だけど今の雨宮には、1ヶ月前自分がどう棚橋と接していたか、もうわからなかった。

「当たり前だろう? 俺は当分結婚はしねぇよ」
「当分って、いつまで?」

別にそんなことが聞きたいわけじゃない。
でも、何を喋っていいのかわからない。
棚橋との距離感がわからない。

「そうだな。少なくとも……あと1年は」

棚橋はあくまでも淡々と答える。
視線は書類に向けたまま、一切雨宮を見ることはない。

「1年? なんか、あるの?」
「……別に」

変な間があった。
雨宮はそれに気付いたが、追求はしなかった。
知ってもきっとどうすることもない。
いや、知ってはいけないと、本能で察知していたのかもしれない。

「最近、あっちはどうだ? 何事も、ないか?」

今日は珍しい日だ。
久しぶりにちゃんと会話をするからなのだろうか。
棚橋はよく喋る。
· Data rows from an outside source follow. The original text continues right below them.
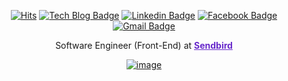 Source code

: <div align=center>
  
[![Hits](https://hits.seeyoufarm.com/api/count/incr/badge.svg?url=https%3A%2F%2Fgithub.com%2Fnayunhwan)](https://hits.seeyoufarm.com)
[![Tech Blog Badge](http://img.shields.io/badge/-Tech%20blog-black?style=flat-square&logo=github&link=https://nayunhwan.github.io/)](https://nayunhwan.github.io/)
[![Linkedin Badge](https://img.shields.io/badge/-LinkedIn-blue?style=flat-square&logo=Linkedin&logoColor=white&link=https://www.linkedin.com/in/nayunhwan/)](https://www.linkedin.com/in/nayunhwan/)
[![Facebook Badge](https://img.shields.io/badge/facebook-1877f2?style=flat-square&logo=facebook&logoColor=white&link=https://www.facebook.com/nayunhwan)](https://www.facebook.com/nayunhwan)
[![Gmail Badge](https://img.shields.io/badge/Gmail-d14836?style=flat-square&logo=Gmail&logoColor=white&link=mailto:nayunhwan.dev@gmail.com)](mailto:nayunhwan.dev@gmail.com)
<br/>

  Software Engineer (Front-End) at <a href="https://sendbird.com" style="color:#6728cb !important" ><b>Sendbird</b></a>
  
[![image](https://user-images.githubusercontent.com/7167731/124484243-2bae6c80-dde6-11eb-95f7-f725b45e6b04.png)](https://www.youtube.com/watch?v=kZO5PEypjVg)
</div>
<a href="https://hits.seeyoufarm.com"><img src="https://hits.seeyoufarm.com/api/count/incr/badge.svg?url=https%3A%2F%2Fgithub.com%2Fseawavve" width=0/></a>






<!--
**nayunhwan/nayunhwan** is a ✨ _special_ ✨ repository because its `README.md` (this file) appears on your GitHub profile.

Here are some ideas to get you started:

- 🔭 I’m currently working on ...
- 🌱 I’m currently learning ...
- 👯 I’m looking to collaborate on ...
- 🤔 I’m looking for help with ...
- 💬 Ask me about ...
- 📫 How to reach me: ...
- 😄 Pronouns: ...
- ⚡ Fun fact: ...
-->
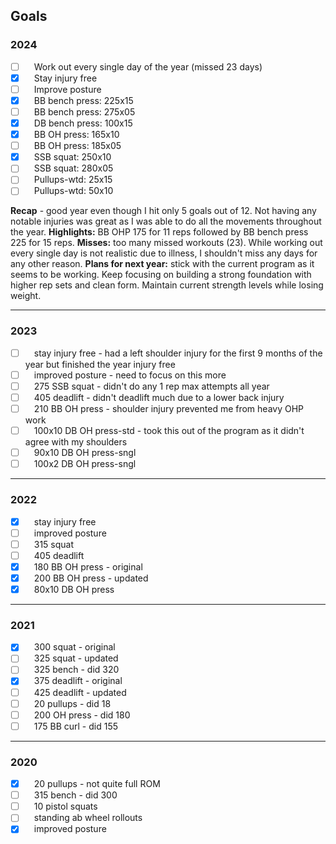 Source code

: ## Goals


### 2024

- [ ]  Work out every single day of the year (missed 23 days)
- [x]  Stay injury free
- [ ]  Improve posture
- [x]  BB bench press: 225x15
- [ ]  BB bench press: 275x05
- [x]  DB bench press: 100x15
- [x]  BB OH press:    165x10
- [ ]  BB OH press:    185x05
- [x]  SSB squat:      250x10
- [ ]  SSB squat:      280x05
- [ ]  Pullups-wtd:     25x15
- [ ]  Pullups-wtd:     50x10

**Recap** - good year even though I hit only 5 goals out of 12. Not having any notable injuries was great as I was able to do all the movements throughout the year. **Highlights:** BB OHP 175 for 11 reps followed by BB bench press 225 for 15 reps. **Misses:** too many missed workouts (23). While working out every single day is not realistic due to illness, I shouldn't miss any days for any other reason. **Plans for next year:** stick with the current program as it seems to be working. Keep focusing on building a strong foundation with higher rep sets and clean form. Maintain current strength levels while losing weight.

*****

### 2023

- [ ]  stay injury free - had a left shoulder injury for the first 9 months of the year but finished the year injury free
- [ ]  improved posture - need to focus on this more
- [ ]  275 SSB squat - didn't do any 1 rep max attempts all year
- [ ]  405 deadlift - didn't deadlift much due to a lower back injury
- [ ]  210 BB OH press - shoulder injury prevented me from heavy OHP work
- [ ]  100x10 DB OH press-std - took this out of the program as it didn't agree with my shoulders
- [ ]  90x10 DB OH press-sngl
- [ ]  100x2 DB OH press-sngl

*****

### 2022

- [x]  stay injury free
- [ ]  improved posture
- [ ]  315 squat
- [ ]  405 deadlift
- [x]  180 BB OH press - original
- [x]  200 BB OH press - updated
- [x]  80x10 DB OH press

*****

### 2021

- [x]  300 squat - original
- [ ]  325 squat - updated
- [ ]  325 bench - did 320
- [x]  375 deadlift - original
- [ ]  425 deadlift - updated
- [ ]  20 pullups - did 18
- [ ]  200 OH press - did 180
- [ ]  175 BB curl - did 155

 *****

### 2020

- [x]  20 pullups - not quite full ROM
- [ ]  315 bench - did 300
- [ ]  10 pistol squats
- [ ]  standing ab wheel rollouts
- [x]  improved posture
しかも自分から。

「あぁ、今ほとんど三吉と一緒にいるから、別に……」

あっち、とは当然嫌がらせのことで。
けれど本当にそれは最近少なくなっていた。
三吉と付き合うようになってから、理数以外の授業もサボるようになったのも原因のひとつかもしれない。

「お前この間、担任に呼び出しくらってただろ」
「へ、なんで知ってんの」
「指導室入ってくの見た」

最近、呼び出されることが多くなった。
このままでは3年生への進級は難しい、と。
もっとちゃんと授業に出ろと、そういうことだった。

「あー……三吉が全然授業出ない奴だからそれに付き合って……」
「お前それでいいのか?」

棚橋が、動かしていたペンを止めた。
顔を上げてじっと雨宮を見据える。

「なっ、なんだよ、急にマジになって……」
「お前がいいなら俺は何も言わねぇよ。でもホントにそれでいいのか?」

今日はやっぱり、珍しい日だ。
棚橋は普段こんなことは絶対に言わなかった。
どれほど雨宮が授業をサボっても、ほとんど無関心だったのだ。

「どうしたの、棚橋……」
「何が」
「あんたがそんなこと言うなんて、初めて、でしょ」

雨宮は動揺していた。
どうして急に?
その思いだけが働いていた。

「俺はなぁ、1年のときからお前のことは知ってんだ。
1年以上も一緒にいりゃ、そりゃ情だって移るんだよ」

そんなことを棚橋が言ったのは、本当に初めてだった。
いつもどこか雨宮とは線を引いて付き合っていたのに。
雨宮は戸惑って声が出ない。

「いいか、雨宮。お前が誰と付き合おうがそれはお前の勝手だ。
でもな、後悔するようなことだけはすんなよ?
俺は、お前にはちゃんと卒業して欲しいと思ってんだからな?」

今日の棚橋は一体どうしてしまったのだろう。
こんな“教師っぽい”棚橋は初めて見る。
いつもどこか適当で、だらしなくて。
雨宮が知る棚橋は、今日はどこにもいなかった。

「棚橋って……ずるい」
「は? 俺のどこが? 何が?」

雨宮はコーヒーカップをぎゅっと握る。
カップの中のコーヒーがゆらゆら揺れた。
まるで、今の雨宮の心のように。

「優しくしたり、突き放したり、あんたあたしのことからかってるわけ?」

きっと棚橋を睨む。
もうこりごりだ、と雨宮は思った。
気がつけば自分は、棚橋に振り回されている。
いつの頃からか、棚橋の言葉に、行動に、揺さぶられている自分がいた。
でももうそんなのは嫌だった。
棚橋の本心が見えないこんな関係は、もう終わりにしたかった。